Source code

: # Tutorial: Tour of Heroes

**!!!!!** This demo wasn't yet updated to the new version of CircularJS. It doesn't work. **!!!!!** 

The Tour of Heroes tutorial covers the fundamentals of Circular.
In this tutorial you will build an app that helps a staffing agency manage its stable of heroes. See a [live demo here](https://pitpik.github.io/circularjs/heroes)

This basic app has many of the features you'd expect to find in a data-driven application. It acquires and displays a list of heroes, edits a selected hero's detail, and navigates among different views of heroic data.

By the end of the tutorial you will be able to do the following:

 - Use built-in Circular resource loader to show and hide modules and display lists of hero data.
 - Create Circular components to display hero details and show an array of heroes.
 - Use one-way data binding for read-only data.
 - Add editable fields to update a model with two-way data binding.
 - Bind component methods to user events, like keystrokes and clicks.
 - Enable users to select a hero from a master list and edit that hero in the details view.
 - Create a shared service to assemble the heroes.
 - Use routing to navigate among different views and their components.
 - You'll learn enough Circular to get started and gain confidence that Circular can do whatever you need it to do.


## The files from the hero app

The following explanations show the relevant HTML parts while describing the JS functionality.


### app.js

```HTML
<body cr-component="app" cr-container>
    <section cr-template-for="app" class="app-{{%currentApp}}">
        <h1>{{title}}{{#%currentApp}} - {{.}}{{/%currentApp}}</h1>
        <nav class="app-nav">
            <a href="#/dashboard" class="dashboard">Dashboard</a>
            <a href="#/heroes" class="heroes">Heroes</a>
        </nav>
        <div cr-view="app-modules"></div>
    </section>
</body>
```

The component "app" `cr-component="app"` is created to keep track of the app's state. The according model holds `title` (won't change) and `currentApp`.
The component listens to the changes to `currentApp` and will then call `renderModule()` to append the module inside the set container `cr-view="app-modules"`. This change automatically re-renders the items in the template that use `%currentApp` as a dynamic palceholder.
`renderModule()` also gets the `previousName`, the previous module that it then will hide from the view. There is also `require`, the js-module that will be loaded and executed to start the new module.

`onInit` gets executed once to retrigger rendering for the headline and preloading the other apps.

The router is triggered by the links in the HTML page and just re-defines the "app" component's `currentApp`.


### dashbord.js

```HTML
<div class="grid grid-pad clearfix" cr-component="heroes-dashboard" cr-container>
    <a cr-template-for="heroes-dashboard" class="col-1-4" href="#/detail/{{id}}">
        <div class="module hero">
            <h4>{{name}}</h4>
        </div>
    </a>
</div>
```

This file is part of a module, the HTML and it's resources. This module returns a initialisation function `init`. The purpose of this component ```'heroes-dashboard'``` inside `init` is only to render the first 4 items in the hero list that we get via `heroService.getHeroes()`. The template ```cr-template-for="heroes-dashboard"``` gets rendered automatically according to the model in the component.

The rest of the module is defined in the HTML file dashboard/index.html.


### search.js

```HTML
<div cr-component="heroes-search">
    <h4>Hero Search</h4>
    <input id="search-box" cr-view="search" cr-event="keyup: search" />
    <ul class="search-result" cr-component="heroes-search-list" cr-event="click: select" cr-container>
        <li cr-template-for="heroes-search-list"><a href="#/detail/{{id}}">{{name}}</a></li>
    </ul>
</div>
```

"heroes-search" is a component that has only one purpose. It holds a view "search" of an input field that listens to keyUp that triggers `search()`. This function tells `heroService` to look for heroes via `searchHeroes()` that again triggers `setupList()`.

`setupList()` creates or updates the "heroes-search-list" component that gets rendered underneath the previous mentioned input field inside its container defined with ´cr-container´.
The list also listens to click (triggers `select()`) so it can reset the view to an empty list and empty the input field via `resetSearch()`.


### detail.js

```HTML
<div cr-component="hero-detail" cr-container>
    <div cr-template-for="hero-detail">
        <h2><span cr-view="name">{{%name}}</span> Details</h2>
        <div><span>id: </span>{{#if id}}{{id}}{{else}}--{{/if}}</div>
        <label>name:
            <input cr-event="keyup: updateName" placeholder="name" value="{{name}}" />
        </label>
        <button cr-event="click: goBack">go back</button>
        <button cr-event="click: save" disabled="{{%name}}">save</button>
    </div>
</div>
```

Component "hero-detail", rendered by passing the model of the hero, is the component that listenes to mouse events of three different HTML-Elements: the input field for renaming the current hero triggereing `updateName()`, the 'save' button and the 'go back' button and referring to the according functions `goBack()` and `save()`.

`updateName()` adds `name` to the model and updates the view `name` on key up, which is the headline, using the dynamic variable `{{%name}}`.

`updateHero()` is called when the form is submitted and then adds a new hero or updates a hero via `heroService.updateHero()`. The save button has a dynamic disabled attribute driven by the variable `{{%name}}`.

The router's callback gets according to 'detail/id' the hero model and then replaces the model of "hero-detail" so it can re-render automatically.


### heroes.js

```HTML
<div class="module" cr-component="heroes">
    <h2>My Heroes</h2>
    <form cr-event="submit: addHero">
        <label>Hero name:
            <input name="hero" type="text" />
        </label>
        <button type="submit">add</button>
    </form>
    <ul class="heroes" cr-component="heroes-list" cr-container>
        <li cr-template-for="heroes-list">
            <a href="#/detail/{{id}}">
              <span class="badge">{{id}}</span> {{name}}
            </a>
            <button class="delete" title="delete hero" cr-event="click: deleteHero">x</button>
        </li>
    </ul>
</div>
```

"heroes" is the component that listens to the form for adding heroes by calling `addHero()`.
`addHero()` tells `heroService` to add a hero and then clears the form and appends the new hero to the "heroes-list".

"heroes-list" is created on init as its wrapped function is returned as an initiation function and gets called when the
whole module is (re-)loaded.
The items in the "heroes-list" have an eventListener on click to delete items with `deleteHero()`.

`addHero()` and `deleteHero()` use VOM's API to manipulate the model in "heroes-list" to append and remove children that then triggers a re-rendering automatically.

◆ YOUR ASSIGNMENT ◆
Your task is to transcribe each record faithfully and in full.

◆ RESULT ◆
Source code

: # Tutorial: Tour of Heroes

**!!!!!** This demo wasn't yet updated to the new version of CircularJS. It doesn't work. **!!!!!** 

The Tour of Heroes tutorial covers the fundamentals of Circular.
In this tutorial you will build an app that helps a staffing agency manage its stable of heroes. See a [live demo here](https://pitpik.github.io/circularjs/heroes)

This basic app has many of the features you'd expect to find in a data-driven application. It acquires and displays a list of heroes, edits a selected hero's detail, and navigates among different views of heroic data.

By the end of the tutorial you will be able to do the following:

 - Use built-in Circular resource loader to show and hide modules and display lists of hero data.
 - Create Circular components to display hero details and show an array of heroes.
 - Use one-way data binding for read-only data.
 - Add editable fields to update a model with two-way data binding.
 - Bind component methods to user events, like keystrokes and clicks.
 - Enable users to select a hero from a master list and edit that hero in the details view.
 - Create a shared service to assemble the heroes.
 - Use routing to navigate among different views and their components.
 - You'll learn enough Circular to get started and gain confidence that Circular can do whatever you need it to do.


## The files from the hero app

The following explanations show the relevant HTML parts while describing the JS functionality.


### app.js

```HTML
<body cr-component="app" cr-container>
    <section cr-template-for="app" class="app-{{%currentApp}}">
        <h1>{{title}}{{#%currentApp}} - {{.}}{{/%currentApp}}</h1>
        <nav class="app-nav">
            <a href="#/dashboard" class="dashboard">Dashboard</a>
            <a href="#/heroes" class="heroes">Heroes</a>
        </nav>
        <div cr-view="app-modules"></div>
    </section>
</body>
```

The component "app" `cr-component="app"` is created to keep track of the app's state. The according model holds `title` (won't change) and `currentApp`.
The component listens to the changes to `currentApp` and will then call `renderModule()` to append the module inside the set container `cr-view="app-modules"`. This change automatically re-renders the items in the template that use `%currentApp` as a dynamic palceholder.
`renderModule()` also gets the `previousName`, the previous module that it then will hide from the view. There is also `require`, the js-module that will be loaded and executed to start the new module.

`onInit` gets executed once to retrigger rendering for the headline and preloading the other apps.

The router is triggered by the links in the HTML page and just re-defines the "app" component's `currentApp`.


### dashbord.js

```HTML
<div class="grid grid-pad clearfix" cr-component="heroes-dashboard" cr-container>
    <a cr-template-for="heroes-dashboard" class="col-1-4" href="#/detail/{{id}}">
        <div class="module hero">
            <h4>{{name}}</h4>
        </div>
    </a>
</div>
```

This file is part of a module, the HTML and it's resources. This module returns a initialisation function `init`. The purpose of this component ```'heroes-dashboard'``` inside `init` is only to render the first 4 items in the hero list that we get via `heroService.getHeroes()`. The template ```cr-template-for="heroes-dashboard"``` gets rendered automatically according to the model in the component.

The rest of the module is defined in the HTML file dashboard/index.html.


### search.js

```HTML
<div cr-component="heroes-search">
    <h4>Hero Search</h4>
    <input id="search-box" cr-view="search" cr-event="keyup: search" />
    <ul class="search-result" cr-component="heroes-search-list" cr-event="click: select" cr-container>
        <li cr-template-for="heroes-search-list"><a href="#/detail/{{id}}">{{name}}</a></li>
    </ul>
</div>
```

"heroes-search" is a component that has only one purpose. It holds a view "search" of an input field that listens to keyUp that triggers `search()`. This function tells `heroService` to look for heroes via `searchHeroes()` that again triggers `setupList()`.

`setupList()` creates or updates the "heroes-search-list" component that gets rendered underneath the previous mentioned input field inside its container defined with ´cr-container´.
The list also listens to click (triggers `select()`) so it can reset the view to an empty list and empty the input field via `resetSearch()`.


### detail.js

```HTML
<div cr-component="hero-detail" cr-container>
    <div cr-template-for="hero-detail">
        <h2><span cr-view="name">{{%name}}</span> Details</h2>
        <div><span>id: </span>{{#if id}}{{id}}{{else}}--{{/if}}</div>
        <label>name:
            <input cr-event="keyup: updateName" placeholder="name" value="{{name}}" />
        </label>
        <button cr-event="click: goBack">go back</button>
        <button cr-event="click: save" disabled="{{%name}}">save</button>
    </div>
</div>
```

Component "hero-detail", rendered by passing the model of the hero, is the component that listenes to mouse events of three different HTML-Elements: the input field for renaming the current hero triggereing `updateName()`, the 'save' button and the 'go back' button and referring to the according functions `goBack()` and `save()`.

`updateName()` adds `name` to the model and updates the view `name` on key up, which is the headline, using the dynamic variable `{{%name}}`.

`updateHero()` is called when the form is submitted and then adds a new hero or updates a hero via `heroService.updateHero()`. The save button has a dynamic disabled attribute driven by the variable `{{%name}}`.

The router's callback gets according to 'detail/id' the hero model and then replaces the model of "hero-detail" so it can re-render automatically.


### heroes.js

```HTML
<div class="module" cr-component="heroes">
    <h2>My Heroes</h2>
    <form cr-event="submit: addHero">
        <label>Hero name:
            <input name="hero" type="text" />
        </label>
        <button type="submit">add</button>
    </form>
    <ul class="heroes" cr-component="heroes-list" cr-container>
        <li cr-template-for="heroes-list">
            <a href="#/detail/{{id}}">
              <span class="badge">{{id}}</span> {{name}}
            </a>
            <button class="delete" title="delete hero" cr-event="click: deleteHero">x</button>
        </li>
    </ul>
</div>
```

"heroes" is the component that listens to the form for adding heroes by calling `addHero()`.
`addHero()` tells `heroService` to add a hero and then clears the form and appends the new hero to the "heroes-list".

"heroes-list" is created on init as its wrapped function is returned as an initiation function and gets called when the
whole module is (re-)loaded.
The items in the "heroes-list" have an eventListener on click to delete items with `deleteHero()`.

`addHero()` and `deleteHero()` use VOM's API to manipulate the model in "heroes-list" to append and remove children that then triggers a re-rendering automatically.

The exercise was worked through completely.